The CMMS review defines your requirements including goals, expectations, any hardware you may need, timelines, and you want to choose a CMMS where its main components fit your requirements. Make sure the software includes the main functionality you’re looking for today as well as any features you may need in the future. Keep in mind this is a long-term investment and you’ll be using these tools for many years to come. Another thing to consider is add-on functionality that may be important with the initial purchase, or you may want to add down the road. MicroMain offers some add-ons with the most common being a web request module which allows unlimited people to request work from a webpage with mobile functionality for creating or updating work orders on a smartphone or tablet. These are all things to consider.
Ways to use a CMMS. There are several different ways here. Create work orders to track and report on services: who does the work, parts used out of your inventory and other costs like materials or rent equipment to do the job. Preventive maintenance management: set up your PMs either calendar-based (daily/weekly/monthly/yearly) or meter-based (based off an odometer or hour meter). Asset management: every asset is like a room, building, office, any equipment assets like air handlers or other equipment you maintain. Parts inventory: parts you keep in your stock room. You keep up with their suppliers, cost, min-max levels. You don’t have to have a lot of money sitting on your shelf. Purchase orders: you can use to order parts, services, or assets. Inspections: routine tasks such as property or building inspections along with any equipment inspection. Fleet management: such as vehicles, trucks, and forklifts. You want to generate reports out of the system, keep up with any contracts and all your suppliers and vendors and all that information within the system.

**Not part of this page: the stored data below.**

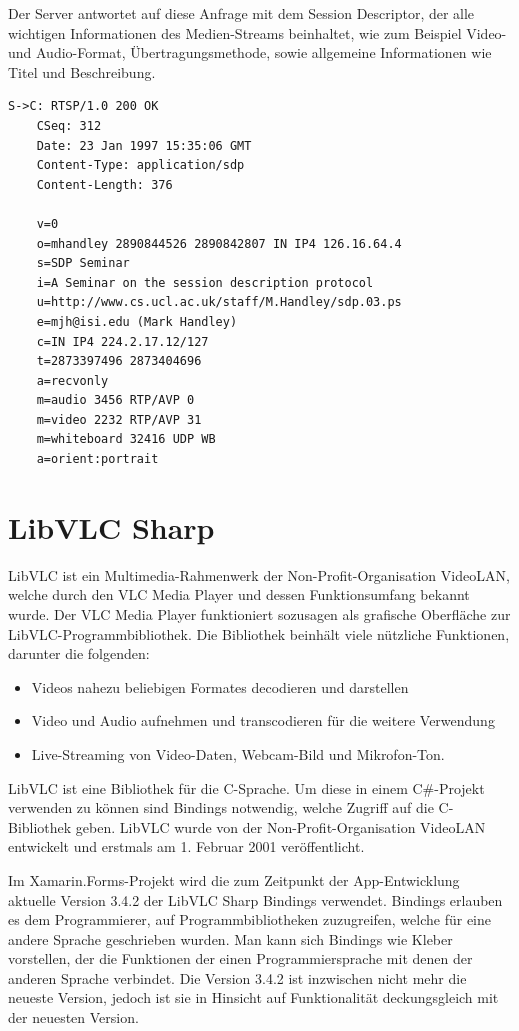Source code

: Der Server antwortet auf diese Anfrage mit dem Session Descriptor, der alle wichtigen Informationen des Medien-Streams beinhaltet, wie zum Beispiel Video- und Audio-Format, Übertragungsmethode, sowie allgemeine Informationen wie Titel und Beschreibung.
\begin{verbatim}
S->C: RTSP/1.0 200 OK
    CSeq: 312
    Date: 23 Jan 1997 15:35:06 GMT
    Content-Type: application/sdp
    Content-Length: 376

    v=0
    o=mhandley 2890844526 2890842807 IN IP4 126.16.64.4
    s=SDP Seminar
    i=A Seminar on the session description protocol
    u=http://www.cs.ucl.ac.uk/staff/M.Handley/sdp.03.ps
    e=mjh@isi.edu (Mark Handley)
    c=IN IP4 224.2.17.12/127
    t=2873397496 2873404696
    a=recvonly
    m=audio 3456 RTP/AVP 0
    m=video 2232 RTP/AVP 31
    m=whiteboard 32416 UDP WB
    a=orient:portrait
\end{verbatim}

\section{LibVLC Sharp}
LibVLC ist ein Multimedia-Rahmenwerk der Non-Profit-Organisation VideoLAN, welche durch den VLC Media Player und dessen Funktionsumfang bekannt wurde. Der VLC Media Player funktioniert sozusagen als grafische Oberfläche zur LibVLC-Programmbibliothek.
Die Bibliothek beinhält viele nützliche Funktionen, darunter die folgenden:
\begin{itemize}
    \item Videos nahezu beliebigen Formates decodieren und darstellen
    \item Video und Audio aufnehmen und transcodieren für die weitere Verwendung
    \item Live-Streaming von Video-Daten, Webcam-Bild und Mikrofon-Ton.
\end{itemize}    
LibVLC ist eine Bibliothek für die C-Sprache. Um diese in einem C\#-Projekt verwenden zu können sind Bindings notwendig, welche Zugriff auf die C-Bibliothek geben.
LibVLC wurde von der Non-Profit-Organisation VideoLAN entwickelt und erstmals am 1. Februar 2001 veröffentlicht. \cite[vgl.][]{libvlc-release}\par

Im Xamarin.Forms-Projekt wird die zum Zeitpunkt der App-Entwicklung aktuelle Version 3.4.2 der LibVLC Sharp Bindings verwendet. Bindings erlauben es dem Programmierer, auf Programmbibliotheken zuzugreifen, welche für eine andere Sprache geschrieben wurden. Man kann sich Bindings wie Kleber vorstellen, der die Funktionen der einen Programmiersprache mit denen der anderen Sprache verbindet. Die Version 3.4.2 ist inzwischen nicht mehr die neueste Version, jedoch ist sie in Hinsicht auf Funktionalität deckungsgleich mit der neuesten Version.\par

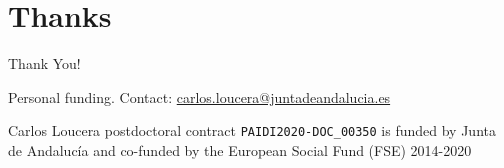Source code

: \documentclass[compress,ignorenonframetext,aspectratio=1610,handout]{beamer}
\begin{document}
\section{Thanks}

	\begin{frame}{}
		\begin{center}
			{\fontsize{40}{50}\selectfont Thank You!}
		\end{center}
	\end{frame}


	\begin{frame}{Personal funding. Contact: \url{carlos.loucera@juntadeandalucia.es}}


		\vspace{0.3cm}

		Carlos Loucera postdoctoral contract \texttt{PAIDI2020-DOC\_00350} is funded by Junta de Andalucía and co-funded by the European Social Fund (FSE) 2014-2020

		\vspace{0.3cm}

		\begin{center}
		\end{center}
	\end{frame}
\end{document}

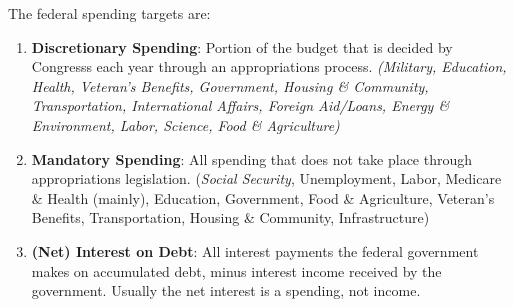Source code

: \documentclass{article}
\begin{document}
    \begin{definition}
      \label{def:federal-spending-targets}
      The federal spending targets are: 
      \begin{enumerate}
        \item \textbf{Discretionary Spending}: Portion of the budget that is decided by Congresss each year through an appropriations process. \textit{(Military, Education, Health, Veteran's Benefits, Government, Housing \& Community, Transportation, International Affairs, Foreign Aid/Loans, Energy \& Environment, Labor, Science, Food \& Agriculture)}
        \item \textbf{Mandatory Spending}: All spending that does not take place through appropriations legislation. (\textit{Social Security}, Unemployment, Labor, Medicare \& Health (mainly), Education, Government, Food \& Agriculture, Veteran's Benefits, Transportation, Housing \& Community, Infrastructure)
        \item \textbf{(Net) Interest on Debt}: All interest payments the federal government makes on accumulated debt, minus interest income received by the government. Usually the net interest is a spending, not income.
      \end{enumerate}
    \end{definition}
\end{document}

The implementation process: you want to identify your needs, research and contact vendors, schedule web demos, and choose a vendor. We’re going to be talking about the pre-implementation, implement and then review. Here’s another question. What is your primary concern? I’ll give you a few seconds here to go through it, check off and submit. Some could be work order management, response to corrective maintenance, reporting on maintenance activities or preventive maintenance. Another five seconds, and I’ll skip to the results. Here is a little bar graph. Looks like most of you are concerned with work order management and then preventive maintenance right behind that. Part of the next slide here. The eight steps to successful CMMS implementation. First one here, take inventory/do your homework. Review your buildings, equipment, parts, labor, vehicles you want to track with the system. Consider any unique situations you may have. Many implementations fail because the database isn’t properly set up. Take the time to identify what you want to maintain or report on at your facility. Do that homework upfront and save you that headache down the road. Move on to the second one. You want to pull together your PM’s. Schedule PM’s based on what you know is necessary to keep them up and running. One of the main sources of cost savings from a CMMS is through managing PM’s and inspections to reduce failures, emergencies and increase the usable life of assets. Every equipment manufacturer has recommended maintenance schedules, but no one knows better than you what’s necessary to keep your equipment up and running. Go on to the next slide here. Number three, you want to consult with your IT department.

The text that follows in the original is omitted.